Qubits are the quantum version of the smallest building block used in conventional digital computers today. They are subject to the laws of quantum physics, which means they possess the remarkable property of allowing them to be in a superposition of both zero and one states, until a measurement is taken, at which point they become either a one or a zero. This property allows the result of many possible outcomes to be calculated at once, making a quantum computer insanely fast and powerful – just the sort of thing you need for such things as climate modelling, code-breaking, Folding@Home style distributed projects, advanced artificial intelligence – and possibly gaming computers of the like never before seen, if they can be made small and cheaply enough. To give an idea of the enormous advance in processing power possible, physicist Rui-Rui Du of Rice University
, Houston, Texas, who is researching the creation of stable qubits explained:
In principle, we don't need many qubits to create a powerful computer. In terms of information density, a silicon microprocessor with 1 billion transistors would be roughly equal to a quantum processor with 30 qubits.
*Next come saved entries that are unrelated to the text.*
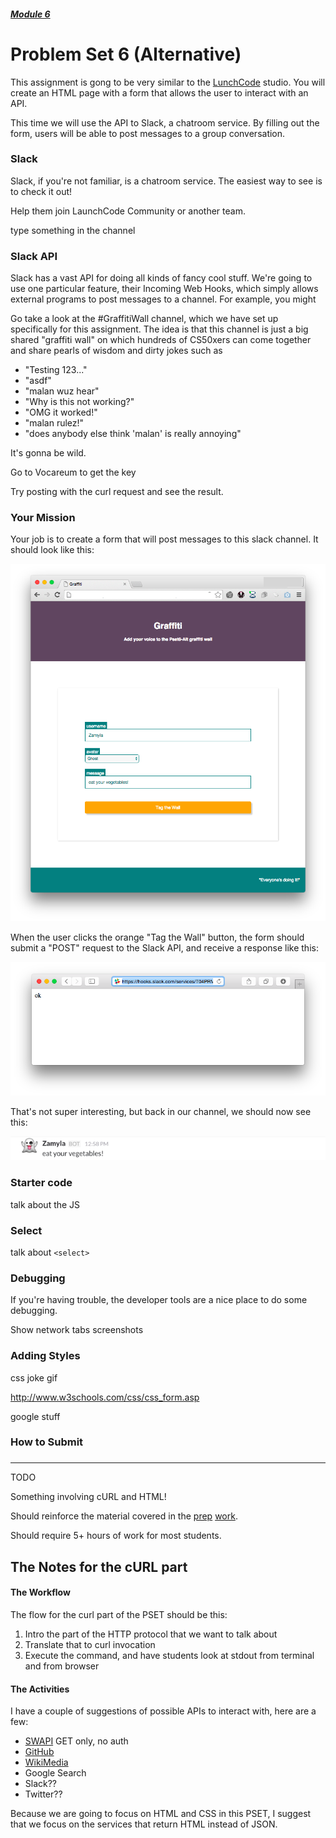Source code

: ##### [Module 6](../../../)

# Problem Set 6 (Alternative)

This assignment is gong to be very similar to the [LunchCode]() studio. You will create an HTML page with a form that allows the user to interact with an API.

This time we will use the API to Slack, a chatroom service. By filling out the form, users will be able to post messages to a group conversation.

### Slack

Slack, if you're not familiar, is a chatroom service. The easiest way to see is to check it out! 

Help them join LaunchCode Community or another team.

type something in the channel


### Slack API

Slack has a vast API for doing all kinds of fancy cool stuff. We're going to use one particular feature, their <a>Incoming Web Hooks</a>, which simply allows external programs to post messages to a channel. For example, you might 

Go take a look at the <a>#GraffitiWall</a> channel, which we have set up specifically for this assignment. The idea is that this channel is just a big shared "graffiti wall" on which hundreds of CS50xers can come together and share pearls of wisdom and dirty jokes such as

* "Testing 123..."
* "asdf"
* "malan wuz hear"
* "Why is this not working?"
* "OMG it worked!"
* "malan rulez!"
* "does anybody else think 'malan' is really annoying"

It's gonna be wild.

Go to Vocareum to get the key

Try posting with the curl request and see the result.


### Your Mission

Your job is to create a form that will post messages to this slack channel. It should look like this:

<img src="screenshots/graffiti.png"/>

When the user clicks the orange "Tag the Wall" button, the form should submit a "POST" request to the Slack API, and receive a response like this:

<img src="screenshots/response.png"/>

That's not super interesting, but back in our channel, we should now see this:

<img src="screenshots/zamylapost.png"/>


### Starter code

talk about the JS


### Select

talk about `<select>`


### Debugging

If you're having trouble, the developer tools are a nice place to do some debugging. 

Show network tabs screenshots


### Adding Styles

css joke gif

http://www.w3schools.com/css/css_form.asp

google stuff


### How to Submit


### 







***

TODO

Something involving cURL and HTML!

Should reinforce the material covered in the 
<a href="../../class1-prep" target="_blank">prep</a>
<a href="../../class2-prep" target="_blank">work</a>.

Should require 5+ hours of work for most students.

## The Notes for the cURL part

#### The Workflow

The flow for the curl part of the PSET should be this:

1. Intro the part of the HTTP protocol that we want to talk about
2. Translate that to curl invocation
3. Execute the command, and have students look at stdout from terminal and from browser

#### The Activities

I have a couple of suggestions of possible APIs to interact with, here are a few:

- [SWAPI](swapi.co) GET only, no auth
- [GitHub](https://developer.github.com/v3/)
- [WikiMedia](https://en.wikipedia.org/w/api.php)
- Google Search
- Slack??
- Twitter??

Because we are going to focus on HTML and CSS in this PSET, I suggest that we focus on
the services that return HTML instead of JSON.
It’s not hard to see that using something like 64 qubits would increase processing power beyond anything we can imagine now.
However, creating these qubits and keeping them stable enough to perform useful calculations with has been a serious challenge since research into quantum computers began. However, if an approach called "topological quantum computing" bears fruit, then keeping qubits stable might just get a lot easier. In this method, qubits will be made in pairs, with an almost immutable shared identity, which makes them much more stable and resilient to interference (presumably because one qubit can "error-correct" for corruption in the other qubit) which causes them to lose their delicate state of superposition, an effect called quantum decoherence
Unfortunately, the catch is that these stable qubit pairs, known as "majorana fermions", have not yet been seen in experiments. Physicists now think that it might be possible to create these by "marrying" a two dimensional topological insulator to a superconductor. Due to the peculiar properties of topological insulators, the elusive majorana fermions should be created precisely where the two materials meet, allowing them to potentially be used for quantum computing.
Further refinements of topological insulators and experiments will determine whether such qubits can be made, whether they’re stable enough and whether they can be used in a practical commercial computer. Finally, whether the technology to enable this kind of processing power will ever become viable and cheap enough to incorporate into a high performance desktop PC or gaming console remains to be seen.